For all their complaints, European finance ministers, even the European Union’s central bank, can’t do much against the dollar’s fall. Evidence of that came after the ministers’ statements last week, tacitly supported by European Central Bank (ECB) President Jean-Claude Trichet who had earlier called the euro’s rise “brutal and unwelcome.”

Immediately following their statement on Tuesday, the dollar bounced back against the euro but rose again to $1.34 later in the day. It has hovered around $1.33 since then.

“The ECB could intervene to stop the rise, but it won’t happen,” said Jerome Creel, a French economist at the Paris institute OFCE. “The bank is not so strong and not that credible.”

Schröder said Washington should take care of its own economic issuesImage: AP

Euro might hit $1.40 in a year

Currency traders were happy with an announcement by US Federal Reserve Chairman Alan Greenspan on Tuesday: He raised the interest rate at which banks borrow from each other on overnight loans by a quarter percentage point. The increase in the fund rate, the fifth since June, is designed to temper inflation and might boost the dollar slightly. But analysts say the euro is will most likely continue to rise.

A recent Deutsche Bank report forecast that the euro would rise to $1.40 over the next 12 months.

”For the time being we still have not reached the top,” said Preuschl, the Deutsche Bank economist.

In the meantime, Europeans seem more willing than in recent years to travel across the pond to see just how far their money will go. Neckermann Reisen, one of Germany’s largest travel agencies, reported booking 10 to 20 percent more trips to the US in the last year than in 2003, said a spokesman.

Flight attendant goes shopping

“The dollar has just made it so much cheaper,” says Rolf-Dieter Grass, whose company is offering European shoppers Christmas shopping trips to New York City complete with hotel.

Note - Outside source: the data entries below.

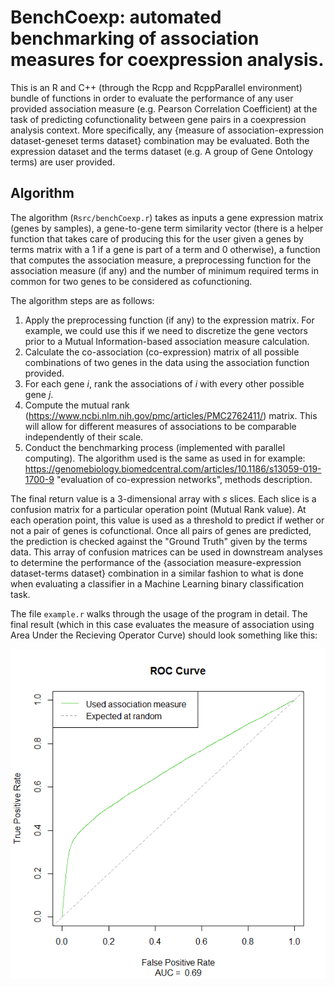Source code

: # BenchCoexp: automated benchmarking of association measures for coexpression analysis.

This is an R and C++ (through the Rcpp and RcppParallel environment) bundle of functions in order to evaluate the performance of any user provided association measure (e.g. Pearson Correlation Coefficient) at the task of predicting cofunctionality between gene pairs in a coexpression analysis context. More specifically, any {measure of association-expression dataset-geneset terms dataset} combination may be evaluated. Both the expression dataset and the terms dataset (e.g. A group of Gene Ontology terms) are user provided.

## Algorithm
The algorithm (`Rsrc/benchCoexp.r`) takes as inputs a gene expression matrix (genes by samples), a gene-to-gene term similarity vector (there is a helper function that takes care of producing this for the user given a genes by terms matrix with a 1 if a gene is part of a term and 0 otherwise), a function that computes the association measure, a preprocessing function for the association measure (if any) and the number of minimum required terms in common for two genes to be considered as cofunctioning.

The algorithm steps are as follows:
1. Apply the preprocessing function (if any) to the expression matrix. For example, we could use this if we need to discretize the gene vectors prior to a Mutual Information-based association measure calculation.
2. Calculate the co-association (co-expression) matrix of all possible combinations of two genes in the data using the association function provided.
3. For each gene $i$, rank the associations of $i$ with every other possible gene $j$.
4. Compute the mutual rank (https://www.ncbi.nlm.nih.gov/pmc/articles/PMC2762411/) matrix. This will allow for different measures of associations to be comparable independently of their scale.
5. Conduct the benchmarking process (implemented with parallel computing). The algorithm used is the same as used in for example: https://genomebiology.biomedcentral.com/articles/10.1186/s13059-019-1700-9 "evaluation of co-expression networks", methods description.

The final return value is a 3-dimensional array with $s$ slices. Each slice is a confusion matrix for a particular operation point (Mutual Rank value). At each operation point, this value is used as a threshold to predict if wether or not a pair of genes is cofunctional. Once all pairs of genes are predicted, the prediction is checked against the "Ground Truth" given by the terms data. This array of confusion matrices can be used in downstream analyses to determine the performance of the {association measure-expression dataset-terms dataset} combination in a similar fashion to what is done when evaluating a classifier in a Machine Learning binary classification task.

The file `example.r` walks through the usage of the program in detail. The final result (which in this case evaluates the measure of association using Area Under the Recieving Operator Curve) should look something like this:

![](demo.png?raw=true)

Europeans not able to cross the pond are making sure friends help them take advantage of their currency's strong position at the moment. Lufthansa flight attendant Herwig Schober returned from a recent trip to New York City with more than just his own luggage.

The Macy's department store in New York under a shopping siegeImage: AP
“I picked up three bath towels for a friend and cosmetics and cologne,” he said. “At the moment, there are finally positive effects of going over there again."